Task directions | Report each line of the data that has "ASCII" somewhere in it.
····················
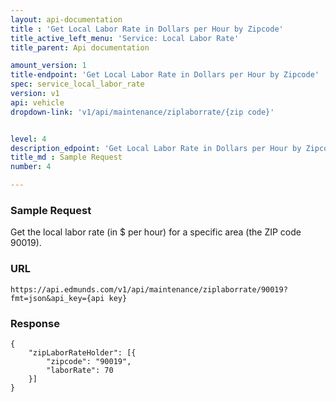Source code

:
 ```yaml
---
layout: api-documentation
title : 'Get Local Labor Rate in Dollars per Hour by Zipcode'
title_active_left_menu: 'Service: Local Labor Rate'
title_parent: Api documentation

amount_version: 1
title-endpoint: 'Get Local Labor Rate in Dollars per Hour by Zipcode'
spec: service_local_labor_rate
version: v1
api: vehicle
dropdown-link: 'v1/api/maintenance/ziplaborrate/{zip code}'


level: 4
description_edpoint: 'Get Local Labor Rate in Dollars per Hour by Zipcode'
title_md : Sample Request
number: 4

---
```


### Sample Request

Get the local labor rate (in $ per hour) for a specific area (the ZIP code 90019).

### URL

	https://api.edmunds.com/v1/api/maintenance/ziplaborrate/90019?fmt=json&api_key={api key}
	
### Response

	{
	    "zipLaborRateHolder": [{
	        "zipcode": "90019",
	        "laborRate": 70
	    }]
	}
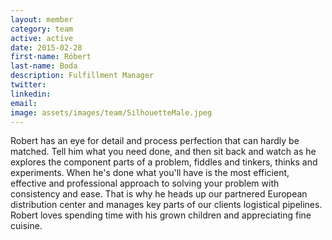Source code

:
 ```yaml
---
layout: member
category: team
active: active
date: 2015-02-28
first-name: Róbert
last-name: Boda
description: Fulfillment Manager
twitter:
linkedin:
email:
image: assets/images/team/SilhouetteMale.jpeg
---
```

Robert has an eye for detail and process perfection that can hardly be matched. Tell him what you need done, and then sit back and watch as he explores the component parts of a problem, fiddles and tinkers, thinks and experiments. When he's done what you'll have is the most efficient, effective and professional approach to solving your problem with consistency and ease. That is why he heads up our partnered European distribution center and manages key parts of our clients logistical pipelines. Robert loves spending time with his grown children and appreciating fine cuisine.
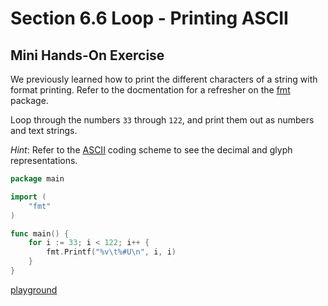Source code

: # Section 6.6 Loop - Printing ASCII  
  
## Mini Hands-On Exercise  
  
We previously learned how to print the different characters of a string with format printing. Refer to the docmentation for a refresher on the [fmt](https://golang.org/pkg/fmt/) package.  
  
Loop through the numbers `33` through `122`, and print them out as numbers and text strings.  
  
*Hint*: Refer to the [ASCII](https://en.wikipedia.org/wiki/ASCII) coding scheme to see the decimal and glyph representations.  
  
```go
package main

import (
	"fmt"
)

func main() {
	for i := 33; i < 122; i++ {
		fmt.Printf("%v\t%#U\n", i, i)
	}
}

```
[playground](https://play.golang.org/p/y4OzIKta2M)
····················
Output |
: # Section 6.6 Loop - Printing ASCII  
*Hint*: Refer to the [ASCII](https://en.wikipedia.org/wiki/ASCII) coding scheme to see the decimal and glyph representations.  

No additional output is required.